▶ [PROBLEM DESCRIPTION]
In every line of the records, look for "self", then report how many lines have it and nothing else.

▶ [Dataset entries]
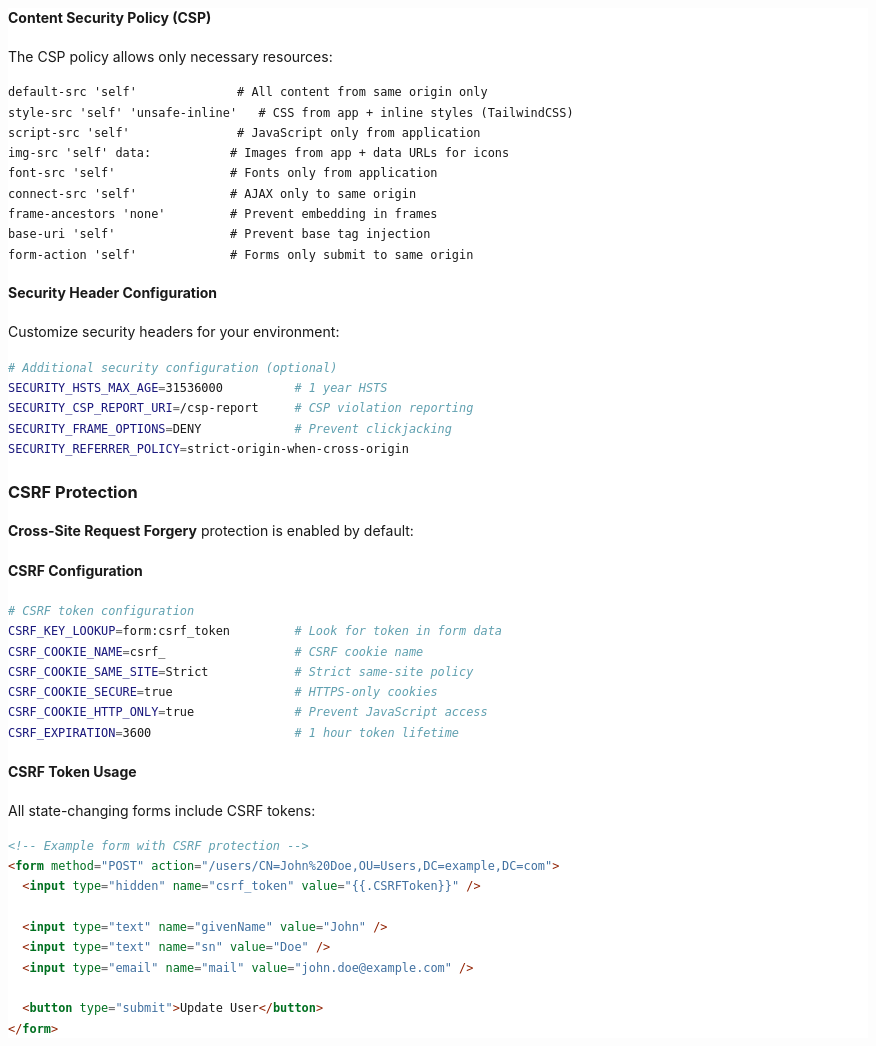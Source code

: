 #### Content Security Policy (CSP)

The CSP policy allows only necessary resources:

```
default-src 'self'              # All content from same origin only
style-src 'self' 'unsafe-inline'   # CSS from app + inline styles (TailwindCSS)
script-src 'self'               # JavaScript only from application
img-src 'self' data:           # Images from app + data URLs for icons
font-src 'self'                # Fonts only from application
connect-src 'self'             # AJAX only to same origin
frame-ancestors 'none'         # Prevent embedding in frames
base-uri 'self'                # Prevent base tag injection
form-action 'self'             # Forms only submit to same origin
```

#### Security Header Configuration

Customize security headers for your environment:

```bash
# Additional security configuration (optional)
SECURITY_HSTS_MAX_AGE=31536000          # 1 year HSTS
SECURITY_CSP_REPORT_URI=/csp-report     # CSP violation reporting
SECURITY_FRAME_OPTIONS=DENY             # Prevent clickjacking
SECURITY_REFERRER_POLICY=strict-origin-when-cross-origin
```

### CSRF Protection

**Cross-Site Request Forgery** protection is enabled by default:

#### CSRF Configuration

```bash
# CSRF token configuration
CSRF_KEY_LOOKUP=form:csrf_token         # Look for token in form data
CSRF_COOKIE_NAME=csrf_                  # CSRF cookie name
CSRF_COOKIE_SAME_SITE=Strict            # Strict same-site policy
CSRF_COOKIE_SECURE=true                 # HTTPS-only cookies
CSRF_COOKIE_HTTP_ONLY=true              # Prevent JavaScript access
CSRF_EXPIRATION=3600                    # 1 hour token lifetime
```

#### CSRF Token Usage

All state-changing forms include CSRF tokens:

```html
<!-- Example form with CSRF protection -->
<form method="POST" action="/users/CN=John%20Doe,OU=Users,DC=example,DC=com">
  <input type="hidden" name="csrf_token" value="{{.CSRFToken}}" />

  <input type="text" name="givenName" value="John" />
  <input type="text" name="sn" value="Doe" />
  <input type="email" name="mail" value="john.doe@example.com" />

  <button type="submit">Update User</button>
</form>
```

▶ [RESULT OF THE TASK]
8